The UK has the potential to become a ‘sustainability superpower’, exporting £17bn of renewable energy per year, according to research from the UK Business Council for Sustainable Development (UKBCSD).
The UKBCSD report says the UK has a once-in-a-generation opportunity to unlock more than £70bn of economic benefits, thanks to its proximity to the Atlantic Ocean and competitive advantages in offshore wind generation.
This in turn could create an additional 279,000 jobs directly and support an additional 375,000 in the supply chain.
However, a bold strategy is required in order to overcome barriers to growth, such as creating a national grid that is fit for purpose, the report adds.
It also describes other barriers, including the need for massive energy storage, which uses a range of technologies, to capture the tens of Terawatts of power lost each year when Britain needs to switch off renewable energy sources because they are generating more energy than the grid can handle.
It also calls for a national programme of retrofit to fix Britain’s stock of old draughty homes, offices, and other commercial properties and early intervention to catalyse the market for hydrogen.
Jason Longhurst, chair of the UK Business Council for Sustainable Development, said Britain effectively fired the starting pistol on the global race to net zero four years ago, by becoming the first major economy to set a net zero emissions target in law and today, more than 90% of global GDP is covered by some form of net zero target.
“We commissioned this report to find out more about the opportunities which net zero can bring to Britain,” he said.
"The findings are clear.
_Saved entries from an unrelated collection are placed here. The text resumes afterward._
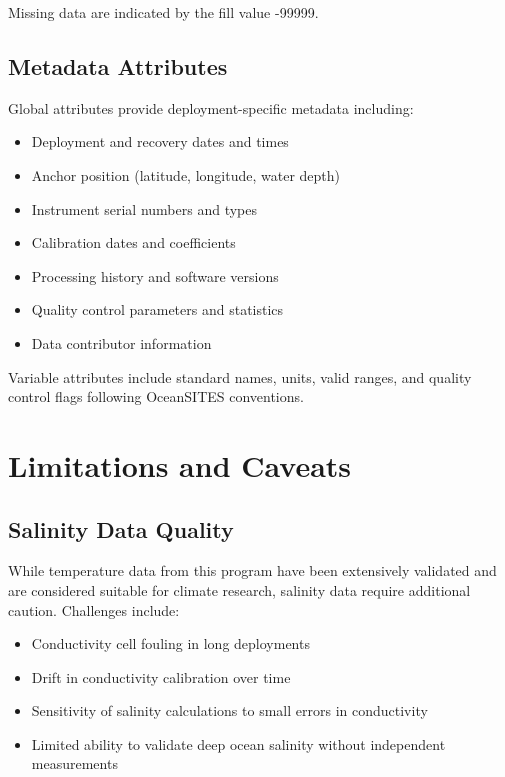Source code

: Missing data are indicated by the fill value -99999.

\subsection{Metadata Attributes}

Global attributes provide deployment-specific metadata including:
\begin{itemize}
    \item Deployment and recovery dates and times
    \item Anchor position (latitude, longitude, water depth)
    \item Instrument serial numbers and types
    \item Calibration dates and coefficients
    \item Processing history and software versions
    \item Quality control parameters and statistics
    \item Data contributor information
\end{itemize}

Variable attributes include standard names, units, valid ranges, and quality control flags following OceanSITES conventions.

\section{Limitations and Caveats}

\subsection{Salinity Data Quality}

While temperature data from this program have been extensively validated and are considered suitable for climate research, salinity data require additional caution. Challenges include:

\begin{itemize}
    \item Conductivity cell fouling in long deployments
    \item Drift in conductivity calibration over time
    \item Sensitivity of salinity calculations to small errors in conductivity
    \item Limited ability to validate deep ocean salinity without independent measurements
\end{itemize}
The UK can unlock more than £70 billion of economic benefits a year if we become a world leader in the race to net zero.
"We have the potential to generate huge amounts of clean energy which would turn the UK from a net importer of energy to a nation exporting vast amounts of clean power, worth £17bn a year, to mainland Europe.
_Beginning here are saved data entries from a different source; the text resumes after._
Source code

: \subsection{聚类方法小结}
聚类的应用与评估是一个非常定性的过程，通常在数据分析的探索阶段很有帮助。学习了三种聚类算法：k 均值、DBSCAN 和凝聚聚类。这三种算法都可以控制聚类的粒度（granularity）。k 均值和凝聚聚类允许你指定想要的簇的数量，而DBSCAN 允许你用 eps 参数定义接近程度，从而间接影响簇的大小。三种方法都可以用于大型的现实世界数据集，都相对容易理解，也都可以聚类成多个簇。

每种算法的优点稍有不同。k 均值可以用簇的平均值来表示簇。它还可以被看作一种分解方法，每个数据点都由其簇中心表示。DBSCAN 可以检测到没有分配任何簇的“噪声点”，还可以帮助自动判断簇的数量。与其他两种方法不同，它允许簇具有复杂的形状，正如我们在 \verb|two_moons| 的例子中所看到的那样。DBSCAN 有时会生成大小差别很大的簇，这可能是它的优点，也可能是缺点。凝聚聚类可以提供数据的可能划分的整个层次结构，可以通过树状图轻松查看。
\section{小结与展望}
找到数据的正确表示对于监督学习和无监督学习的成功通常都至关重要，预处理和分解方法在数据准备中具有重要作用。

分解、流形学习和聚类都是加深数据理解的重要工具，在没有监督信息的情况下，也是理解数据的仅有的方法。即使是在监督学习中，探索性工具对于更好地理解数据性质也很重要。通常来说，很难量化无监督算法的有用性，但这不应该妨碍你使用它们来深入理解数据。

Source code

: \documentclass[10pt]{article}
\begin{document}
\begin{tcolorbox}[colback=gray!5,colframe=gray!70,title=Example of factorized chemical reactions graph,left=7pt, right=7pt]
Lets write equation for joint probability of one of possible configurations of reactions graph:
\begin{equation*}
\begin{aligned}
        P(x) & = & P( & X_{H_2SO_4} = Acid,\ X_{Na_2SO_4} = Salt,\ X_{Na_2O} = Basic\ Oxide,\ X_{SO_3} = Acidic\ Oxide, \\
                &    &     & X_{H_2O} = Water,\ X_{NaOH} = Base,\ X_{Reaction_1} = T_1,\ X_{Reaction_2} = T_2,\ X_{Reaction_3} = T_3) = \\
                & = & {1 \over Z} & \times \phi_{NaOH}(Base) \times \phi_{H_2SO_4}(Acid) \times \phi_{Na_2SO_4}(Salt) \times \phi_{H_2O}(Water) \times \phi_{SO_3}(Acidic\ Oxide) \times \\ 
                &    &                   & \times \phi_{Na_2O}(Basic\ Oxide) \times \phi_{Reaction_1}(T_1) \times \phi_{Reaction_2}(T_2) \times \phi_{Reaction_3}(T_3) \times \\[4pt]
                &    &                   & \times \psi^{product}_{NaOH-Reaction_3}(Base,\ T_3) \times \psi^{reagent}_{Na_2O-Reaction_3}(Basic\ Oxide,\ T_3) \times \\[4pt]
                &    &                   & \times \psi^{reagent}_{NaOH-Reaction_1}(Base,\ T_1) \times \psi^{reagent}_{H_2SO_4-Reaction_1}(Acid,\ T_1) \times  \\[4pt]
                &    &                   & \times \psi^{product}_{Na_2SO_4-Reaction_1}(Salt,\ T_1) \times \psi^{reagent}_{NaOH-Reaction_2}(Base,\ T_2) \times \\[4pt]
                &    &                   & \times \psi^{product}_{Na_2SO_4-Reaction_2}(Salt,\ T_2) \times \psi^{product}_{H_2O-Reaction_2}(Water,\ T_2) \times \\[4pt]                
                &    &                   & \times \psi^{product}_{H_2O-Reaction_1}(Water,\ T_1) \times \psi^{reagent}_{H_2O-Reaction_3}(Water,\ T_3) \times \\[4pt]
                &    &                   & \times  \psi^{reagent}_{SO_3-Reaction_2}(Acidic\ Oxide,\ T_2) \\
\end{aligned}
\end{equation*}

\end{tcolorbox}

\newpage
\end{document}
"We believe this paper delivers an evidence base to enable our government to drive new incentives to transition, leverage in further private sector investment and position the UK as one of the world’s most investable markets for companies tackling the challenges created by climate change.”
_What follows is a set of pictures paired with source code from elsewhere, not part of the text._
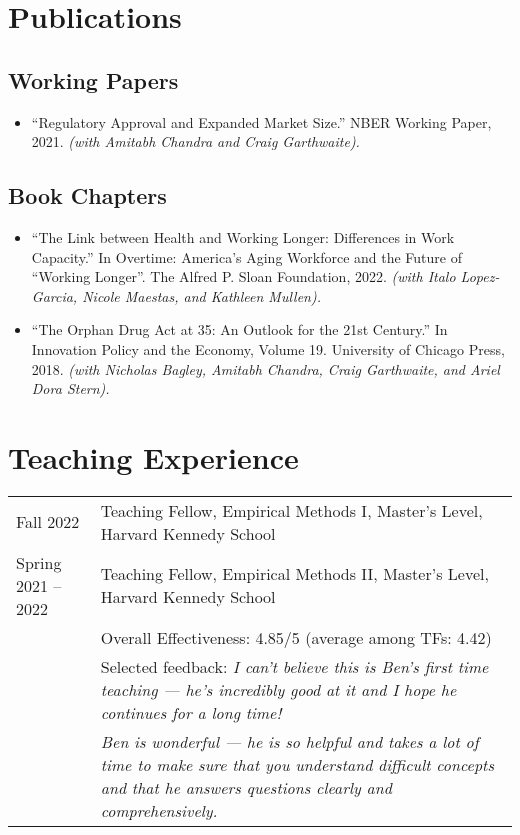 \documentclass[letterpaper]{article}
\begin{document}
\section*{Publications}
\subsection*{Working Papers}
\begin{itemize}
	\item ``Regulatory Approval and Expanded Market Size.'' NBER Working Paper, 2021. \textit{(with Amitabh Chandra and Craig Garthwaite).}
\end{itemize}

\subsection*{Book Chapters}
\begin{itemize}
	\item ``The Link between Health and Working Longer: Differences in Work Capacity.'' In Overtime: America's Aging Workforce and the Future of ``Working Longer''. The Alfred P. Sloan Foundation, 2022. \textit{(with Italo Lopez-Garcia, Nicole Maestas, and Kathleen Mullen).}
	
	\item ``The Orphan Drug Act at 35: An Outlook for the 21st Century.'' In Innovation Policy and the Economy, Volume 19. University of Chicago Press, 2018. \textit{(with Nicholas Bagley, Amitabh Chandra, Craig Garthwaite, and Ariel Dora Stern).}
\end{itemize}

\section*{Teaching Experience}
\begin{tabularx}{\linewidth}{@{}l X}
	Fall 2022 & Teaching Fellow, Empirical Methods I, Master's Level, Harvard Kennedy School \\
	Spring 2021 -- 2022 & Teaching Fellow, Empirical Methods II, Master's Level, Harvard Kennedy School \\
	& Overall Effectiveness: 4.85/5 (average among TFs: 4.42)\\
	& Selected feedback: \textit{I can't believe this is Ben's first time teaching --- he's incredibly good at it and I hope he continues for a long time!} \\
	& \textit{Ben is wonderful --- he is so helpful and takes a lot of time to make sure that you understand difficult concepts and that he answers questions clearly and comprehensively.}
\end{tabularx}
\end{document}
He called on the public and private sector “to work together to put Britain at the front of the field again”.
The report was written by former government economist Chris Walker for the UK Business Council for Sustainable Development, in partnership with Prologis UK and Inspired Plc.
It highlights the potential rewards of sustained, aggressive strategy aimed at maximising the UK’s competitive advantages in generating clean energy.
The report analysed two competing scenarios facing the UK as it heads towards its current target of decarbonising all sectors of the economy by 2050.
It says: “Because we are in a global race with critical tipping points, one version of 2050 sees the UK becoming a world leader in the energy transition by attracting trillions of pounds of global private investment, innovating in key technologies and deploying them at an international scale to become a clean energy superpower.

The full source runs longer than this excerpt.